My job as a fiction writer, as I see it, is, basically, to make things feel real  (and for ‘things’, read ‘people’, ‘relationships’,  ‘dynamics’, ‘situations’…  anything, everything).   I want to have my readers feel that they are there, in a particular situation with particular people.  The last thing I want to do is flag up differences, because that – I feel – creates distance, and the characters become curiosities.   When you are reading one of my novels, I want you to be there, I want that to be your world, your people.  

I have to admit that when I started out, when I began The Queen of Subtleties, I was following my nose.  One of the two narrative voices was to be Anne Boleyn’s and what struck me from my reading of her was that she was forthright, outspoken, uncompromising and, above all, for her time, ‘modern’.  So, how was I going to re-create her on the page?  Well, not by having her speaking mannered ‘old-fashioned language’, it seemed to me.  This was a woman who, on at least one occasion, had foreign ambassadors so disgusted by her language that in defiance of protocol they turned their backs on her and left the room.  In a situation such as that, what would I have her saying?  As I saw it, ‘Christ’s fut’ or anything like that just wouldn’t cut it.  So, in the novel, she ‘speaks’ in up-to-date language.  Because, in her time, her world, that was what she did.

When I’d finished that novel, my agent and editor each compiled a list of words which had, for them, jarred:  words that had gone too far.  I was grateful for their efforts and I did study those lists, but in the end decided to ignore them because, otherwise, I’d be writing by committee; the result would be cautious, mealy-mouthed, which was exactly what Anne Boleyn wasn’t.  I’d had a vision for that book, and I decided I had to stay true to it.

And, on the whole, I liked the result, which was why I went on to write similarly in subsequent books although not as yet as uncompromisingly because none of those subsequent characters have quite required it.  I do understand that for some readers the modern language ‘gets in the way’.  But that’s how the stilted voices of many other historical novels seem to me.   
 
In your latest novel, The Lady of Misrule, you’ve chosen to introduce a fictional character through which to tell the story of Lady Jane Grey’s imprisonment in The Tower. Mixing fictional with real life characters is a device you’ve used before and one I’ve employed in my own writing. What do you think are the benefits and drawbacks in writing about real people from history?

Depends what you mean by ‘fictional’ and ‘real’.  Historians seem to be in agreement that one of the women attending Lady Jane in the Tower was probably an Elizabeth Tilney.  So, it’s likely that she existed, even if we know nothing about her.  But, then, what do we know about Lady Jane Grey?  Very little, as it happens. And what do we know, frankly, of anyone long-dead?  Or, indeed, anyone?  It’s all reconstruction, isn’t it?  It’s just that with some people, some characters, we might claim to have more to go on.

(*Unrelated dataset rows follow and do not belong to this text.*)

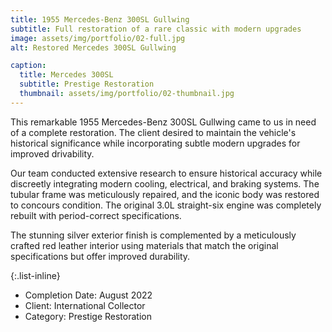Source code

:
 ```yaml
---
title: 1955 Mercedes-Benz 300SL Gullwing
subtitle: Full restoration of a rare classic with modern upgrades
image: assets/img/portfolio/02-full.jpg
alt: Restored Mercedes 300SL Gullwing

caption:
  title: Mercedes 300SL
  subtitle: Prestige Restoration
  thumbnail: assets/img/portfolio/02-thumbnail.jpg
---
```

This remarkable 1955 Mercedes-Benz 300SL Gullwing came to us in need of a complete restoration. The client desired to maintain the vehicle's historical significance while incorporating subtle modern upgrades for improved drivability.

Our team conducted extensive research to ensure historical accuracy while discreetly integrating modern cooling, electrical, and braking systems. The tubular frame was meticulously repaired, and the iconic body was restored to concours condition. The original 3.0L straight-six engine was completely rebuilt with period-correct specifications.

The stunning silver exterior finish is complemented by a meticulously crafted red leather interior using materials that match the original specifications but offer improved durability.

{:.list-inline}

- Completion Date: August 2022
- Client: International Collector
- Category: Prestige Restoration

And as for what we have to go on:  I love doing the reading, because for me it’s like hearing a load of gossip (sorry, historians! – I know full well it’s not gossip, but bear with me!) in that having heard what’s been said, I have to decide what I, myself, think.  I’m listening very carefully - weighing up the various accounts, using my own judgement, trying my utmost to get it right, to do that person justice.

We all know so much about the Tudors. One of the things you do so well is re-telling these stories in a way that keeps the reader on the edge of the seat, even though they know the ending. How do you maintain a sense of tension? Any tips?

You’re very sweet, thank you, but I’m laughing because even if it’s true – that I do keep readers on edges of seats – I have absolutely no idea how I do it!  I mean, it’s just the usual business of story-writing; it’s what we do, or try to.  If it’s working, I suspect it’s because we’re working moment by moment  (see above, re:  not writing about ‘the past’), because tension – any that there is – emerges from those moments; it’s not something that you can graft on, you can’t slap it on top of a scene.

Most of your books have female narrators and protagonists. Is representing women in history important to you?

To be entirely honest, I can’t remember how important it might have been to me back at the beginning, how much of a motivation, because now it’s become second nature, it’s become what I do.  I’d say it’s perhaps more about unheard voices in general, though, for me, than specifically women…although, actually, I wouldn’t say that women’s ‘voices’ are ‘unheard’, nowadays, in historical fiction  (quite the contrary).  (The exception, it seems to me, is Hilary Mantel’s work:  to my mind, she doesn’t really ‘do women’, in Wolf Hall and Bring Up The Bodies.) 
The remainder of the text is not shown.